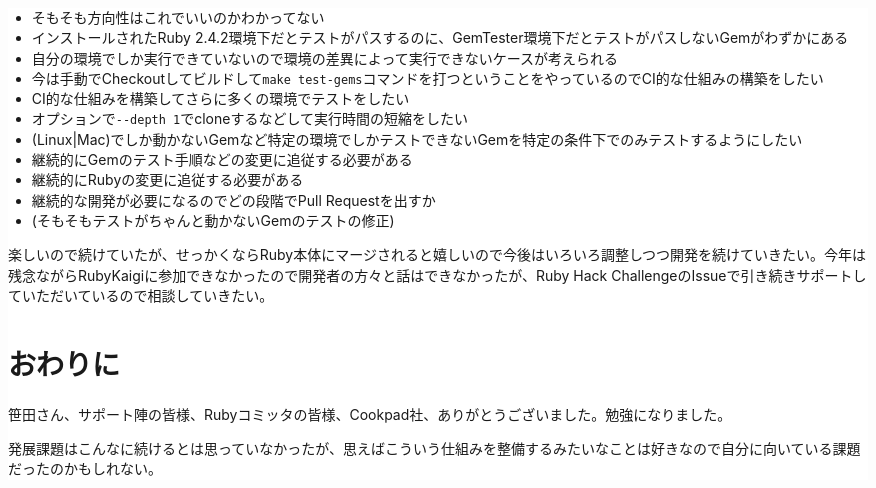 * そもそも方向性はこれでいいのかわかってない
* インストールされたRuby 2.4.2環境下だとテストがパスするのに、GemTester環境下だとテストがパスしないGemがわずかにある
* 自分の環境でしか実行できていないので環境の差異によって実行できないケースが考えられる
* 今は手動でCheckoutしてビルドして`make test-gems`コマンドを打つということをやっているのでCI的な仕組みの構築をしたい
* CI的な仕組みを構築してさらに多くの環境でテストをしたい
* オプションで`--depth 1`でcloneするなどして実行時間の短縮をしたい
* (Linux|Mac)でしか動かないGemなど特定の環境でしかテストできないGemを特定の条件下でのみテストするようにしたい
* 継続的にGemのテスト手順などの変更に追従する必要がある
* 継続的にRubyの変更に追従する必要がある
* 継続的な開発が必要になるのでどの段階でPull Requestを出すか
* (そもそもテストがちゃんと動かないGemのテストの修正)

楽しいので続けていたが、せっかくならRuby本体にマージされると嬉しいので今後はいろいろ調整しつつ開発を続けていきたい。今年は残念ながらRubyKaigiに参加できなかったので開発者の方々と話はできなかったが、Ruby Hack ChallengeのIssueで引き続きサポートしていただいているので相談していきたい。

# おわりに
笹田さん、サポート陣の皆様、Rubyコミッタの皆様、Cookpad社、ありがとうございました。勉強になりました。

発展課題はこんなに続けるとは思っていなかったが、思えばこういう仕組みを整備するみたいなことは好きなので自分に向いている課題だったのかもしれない。

[^2]: [RubyKaigi](http://rubykaigi.org/2017/)恒例のRubyコミッタの方々へのQ&Aセッション
[^3]: [BestGems](http://bestgems.org/total)のTop100のうちインストール済みのRuby 2.4.2でテストが通るもの
[^4]: GCEでテスト
[^6]: まだ全部テストできてないので多分どこかでこける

┄┄┄┄┄┄┄┄┄┄┄┄┄┄┄┄┄┄┄┄

The answer must be one number: how many lines in the material above contain the word "http".

— RESPONSE —
2